# Building a bunk bed



## Guest (Oct 12, 2004)

I am interested on building a bunk bed without the bottom bunk, there I would put a desk I am getting. So basically I need a bed risen above the ground. I Dont know alot about carpentry so I was wondering if I could get some tips on how I would go about building this. Thanks for any help!


----------



## PipeGuy (Oct 8, 2004)

Unregistered said:


> building a bunk bed


Those four words will get you a lot of stuff at Google. Free plans, ideas, etc.
My son is nine years old now and has slept in a bed his uncle made, some five years ago, out of particle board, 2x3's, glue and some hardware. It held together OK until recently when it began to get a little wobbly. Time to replace it I think once the kid hits about 65#.
Good luck and have fun with your project.


----------



## Teetorbilt (Feb 12, 2004)

A high, freestanding bed will take some significant bracing to prevent racking. 
I would consider completely enclosing the back and sides, you can cut holes in them if you need visability and use a minimum 2 in radius in the corners of the cutouts. I would recommend a face panel at least 12 ins. deep at mattress height.


----------



## hatchet (Oct 27, 2003)

With full mortise and tenon joints (and Teetors 12" rim) you'll be amazed at how strong it is. If mortise and tenon isn't to your liking you could use the breakdown bed hardware which makes for a pretty strong connection also.
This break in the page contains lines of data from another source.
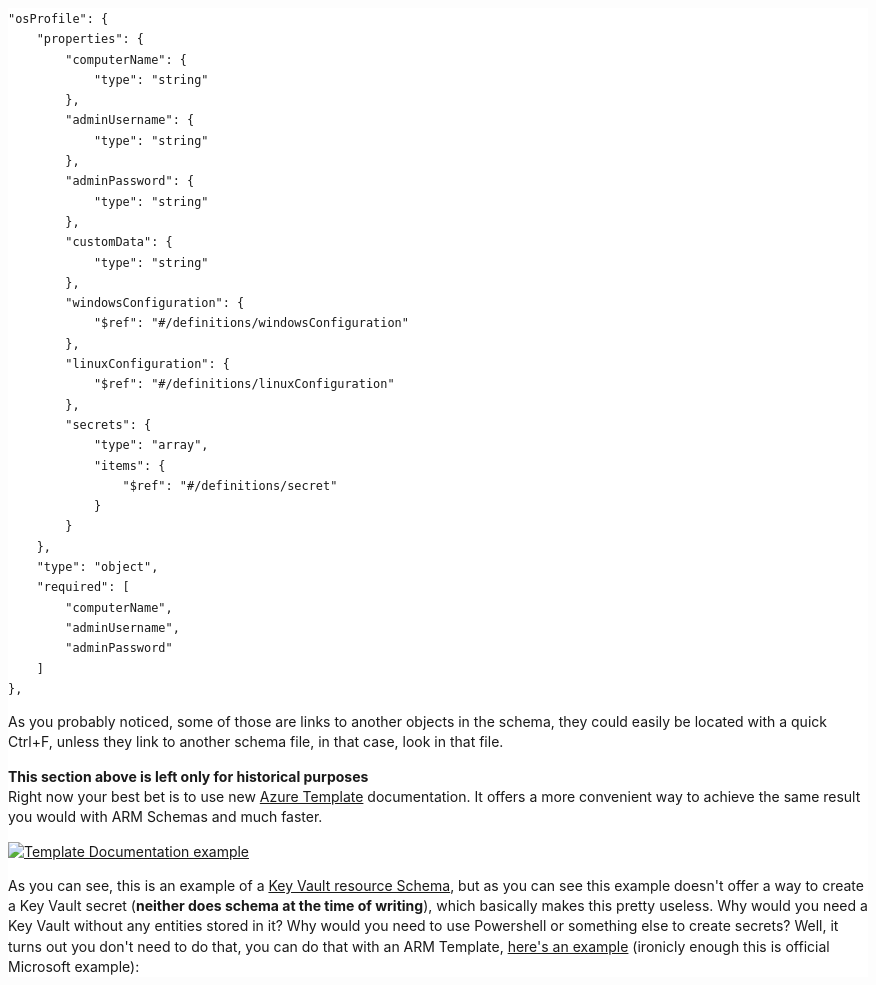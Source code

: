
 ```
"osProfile": {
    "properties": {
        "computerName": {
            "type": "string"
        },
        "adminUsername": {
            "type": "string"
        },
        "adminPassword": {
            "type": "string"
        },
        "customData": {
            "type": "string"
        },
        "windowsConfiguration": {
            "$ref": "#/definitions/windowsConfiguration"
        },
        "linuxConfiguration": {
            "$ref": "#/definitions/linuxConfiguration"
        },
        "secrets": {
            "type": "array",
            "items": {
                "$ref": "#/definitions/secret"
            }
        }
    },
    "type": "object",
    "required": [
        "computerName",
        "adminUsername",
        "adminPassword"
    ]
},
```

As you probably noticed, some of those are links to another objects in the schema, they could easily be located with a quick Ctrl+F, unless they link to another schema file, in that case, look in that file.

**This section above is left only for historical purposes**   
Right now your best bet is to use new [Azure Template](https://docs.microsoft.com/en-us/azure/templates) documentation. It offers a more convenient way to achieve the same result you would with ARM Schemas and much faster.

[<img class="alignnone size-medium wp-image-5757" src="http://4c74356b41.com/wp-content/uploads/2017/02/unnamed-file-3-188x300.png" alt="Template Documentation example" width="188" height="300" srcset="http://4c74356b41.com/wp-content/uploads/2017/02/unnamed-file-3-188x300.png 188w, http://4c74356b41.com/wp-content/uploads/2017/02/unnamed-file-3.png 507w" sizes="(max-width: 188px) 100vw, 188px" />](http://4c74356b41.com/wp-content/uploads/2017/02/unnamed-file-3.png)

As you can see, this is an example of a [Key Vault resource Schema](https://docs.microsoft.com/en-us/azure/templates/microsoft.keyvault/vaults), but as you can see this example doesn't offer a way to create a Key Vault secret (**neither does schema at the time of writing**), which basically makes this pretty useless. Why would you need a Key Vault without any entities stored in it? Why would you need to use Powershell or something else to create secrets? Well, it turns out you don't need to do that, you can do that with an ARM Template, [here's an example](https://github.com/Azure/azure-quickstart-templates/blob/master/201-key-vault-secret-create/azuredeploy.json) (ironicly enough this is official Microsoft example):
On the backside (against the wall) you can also run another cross piece to help minimize the racking.


----------



## hatchet (Oct 27, 2003)

Or you could forego getting the desk and build one right into the bed and use that for anti-racking.


----------



## Teetorbilt (Feb 12, 2004)

Hatchet, I'd thought of that but it sounded to me like he already had the desk. Integrating the desk into the structure would add further support.
By the way, he said that he was wood challenged. He would be best served by staying with cleats.


----------



## hatchet (Oct 27, 2003)

haha.. very true Teetor.. mortise and tenon might be more headache than anything.


----------